(Plain-text document sources)
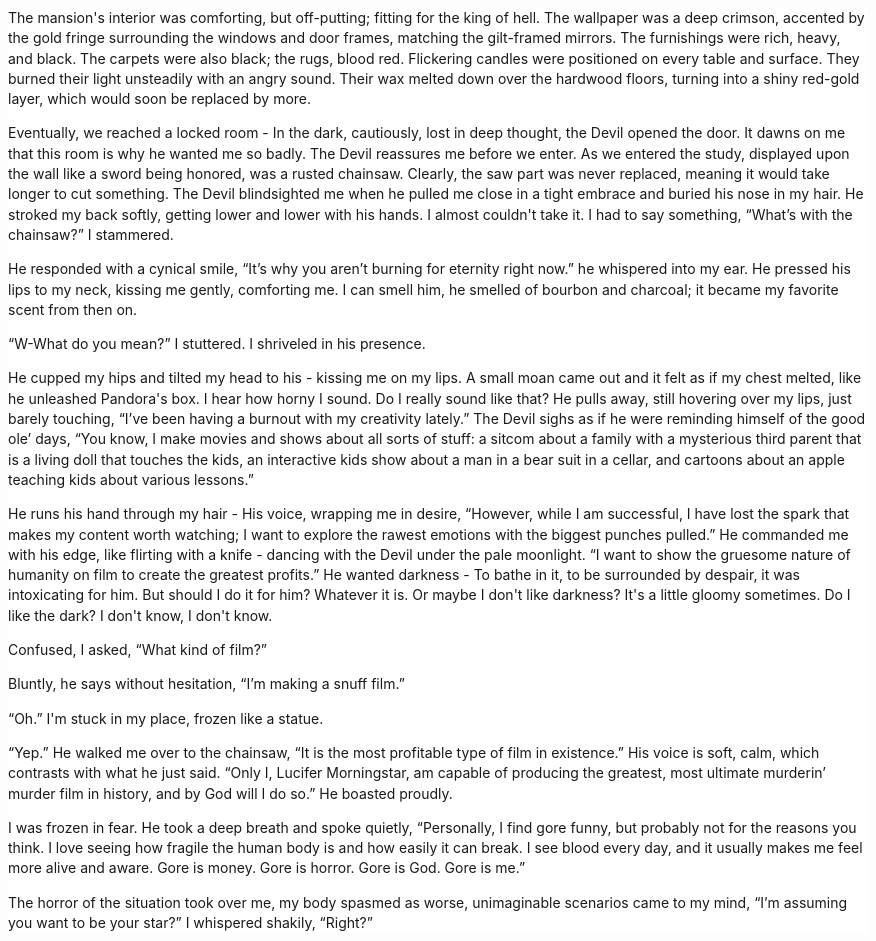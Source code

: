 The mansion's interior was comforting, but off-putting; fitting for the king of hell. The wallpaper was a deep crimson, accented by the gold fringe surrounding the windows and door frames, matching the gilt-framed mirrors. The furnishings were rich, heavy, and black. The carpets were also black; the rugs, blood red. Flickering candles were positioned on every table and surface. They burned their light unsteadily with an angry sound. Their wax melted down over the hardwood floors, turning into a shiny red-gold layer, which would soon be replaced by more. 

Eventually, we reached a locked room - In the dark, cautiously, lost in deep thought, the Devil opened the door.  It dawns on me that this room is why he wanted me so badly. The Devil reassures me before we enter. As we entered the study, displayed upon the wall like a sword being honored, was a rusted chainsaw. Clearly, the saw part was never replaced, meaning it would take longer to cut something. The Devil blindsighted me when he pulled me close in a tight embrace and buried his nose in my hair. He stroked my back softly, getting lower and lower with his hands. I almost couldn't take it. I had to say something, “What’s with the chainsaw?” I stammered.

He responded with a cynical smile, “It’s why you aren’t burning for eternity right now.” he whispered into my ear. He pressed his lips to my neck, kissing me gently, comforting me. I can smell him, he smelled of bourbon and charcoal; it became my favorite scent from then on.

“W-What do you mean?” I stuttered. I shriveled in his presence.

He cupped my hips and tilted my head to his - kissing me on my lips. A small moan came out and it felt as if my chest melted, like he unleashed Pandora's box. I hear how horny I sound. Do I really sound like that? He pulls away, still hovering over my lips, just barely touching, “I’ve been having a burnout with my creativity lately.” The Devil sighs as if he were reminding himself of the good ole’ days, “You know, I make movies and shows about all sorts of stuff: a sitcom about a family with a mysterious third parent that is a living doll that touches the kids, an interactive kids show about a man in a bear suit in a cellar, and cartoons about an apple teaching kids about various lessons.”

He runs his hand through my hair - His voice, wrapping me in desire, “However, while I am successful, I have lost the spark that makes my content worth watching; I want to explore the rawest emotions with the biggest punches pulled.” He commanded me with his edge, like flirting with a knife - dancing with the Devil under the pale moonlight. “I want to show the gruesome nature of humanity on film to create the greatest profits.” He wanted darkness - To bathe in it, to be surrounded by despair, it was intoxicating for him. But should I do it for him? Whatever it is. Or maybe I don't like darkness? It's a little gloomy sometimes. Do I like the dark? I don't know, I don't know.

Confused, I asked, “What kind of film?”

Bluntly, he says without hesitation, “I’m making a snuff film.”

“Oh.” I'm stuck in my place, frozen like a statue.

“Yep.” He walked me over to the chainsaw, “It is the most profitable type of film in existence.” His voice is soft, calm, which contrasts with what he just said. “Only I, Lucifer Morningstar, am capable of producing the greatest, most ultimate murderin’ murder film in history, and by God will I do so.” He boasted proudly.

I was frozen in fear. He took a deep breath and spoke quietly, “Personally, I find gore funny, but probably not for the reasons you think. I love seeing how fragile the human body is and how easily it can break. I see blood every day, and it usually makes me feel more alive and aware. Gore is money. Gore is horror. Gore is God. Gore is me.” 

The horror of the situation took over me, my body spasmed as worse, unimaginable scenarios came to my mind, “I’m assuming you want to be your star?” I whispered shakily, “Right?”
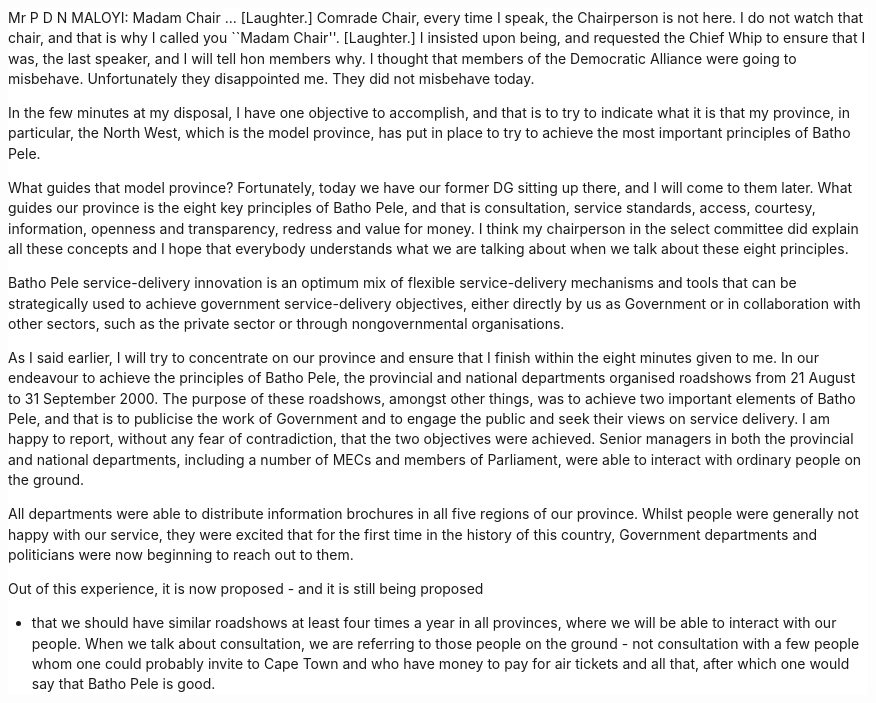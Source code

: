 Mr P D N MALOYI: Madam Chair ... [Laughter.] Comrade Chair, every time I
speak, the Chairperson is not here. I do not watch that chair, and that is
why I called you ``Madam Chair''. [Laughter.]
I insisted upon being, and requested the Chief Whip to ensure that I was,
the last speaker, and I will tell hon members why. I thought that members
of the Democratic Alliance were going to misbehave. Unfortunately they
disappointed me. They did not misbehave today.

In the few minutes at my disposal, I have one objective to accomplish, and
that is to try to indicate what it is that my province, in particular, the
North West, which is the model province, has put in place to try to achieve
the most important principles of Batho Pele.

What guides that model province? Fortunately, today we have our former DG
sitting up there, and I will come to them later. What guides our province
is the eight key principles of Batho Pele, and that is consultation,
service standards, access, courtesy, information, openness and
transparency, redress and value for money. I think my chairperson in the
select committee did explain all these concepts and I hope that everybody
understands what we are talking about when we talk about these eight
principles.

Batho Pele service-delivery innovation is an optimum mix of flexible
service-delivery mechanisms and tools that can be strategically used to
achieve government service-delivery objectives, either directly by us as
Government or in collaboration with other sectors, such as the private
sector or through nongovernmental organisations.

As I said earlier, I will try to concentrate on our province and ensure
that I finish within the eight minutes given to me. In our endeavour to
achieve the principles of Batho Pele, the provincial and national
departments organised roadshows from 21 August to 31 September 2000. The
purpose of these roadshows, amongst other things, was to achieve two
important elements of Batho Pele, and that is to publicise the work of
Government and to engage the public and seek their views on service
delivery. I am happy to report, without any fear of contradiction, that the
two objectives were achieved. Senior managers in both the provincial and
national departments, including a number of MECs and members of Parliament,
were able to interact with ordinary people on the ground.

All departments were able to distribute information brochures in all five
regions of our province. Whilst people were generally not happy with our
service, they were excited that for the first time in the history of this
country, Government departments and politicians were now beginning to reach
out to them.

Out of this experience, it is now proposed - and it is still being proposed
- that we should have similar roadshows at least four times a year in all
provinces, where we will be able to interact with our people. When we talk
about consultation, we are referring to those people on the ground - not
consultation with a few people whom one could probably invite to Cape Town
and who have money to pay for air tickets and all that, after which one
would say that Batho Pele is good.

Exercise prompt
Above are some records; copy exactly the lines from the one with "service-delivery mechanisms and" through the one with "As I said earlier, I", both included, and no others.

Result
service-delivery mechanisms and tools that can be strategically used to
achieve government service-delivery objectives, either directly by us as
Government or in collaboration with other sectors, such as the private
sector or through nongovernmental organisations.

As I said earlier, I will try to concentrate on our province and ensure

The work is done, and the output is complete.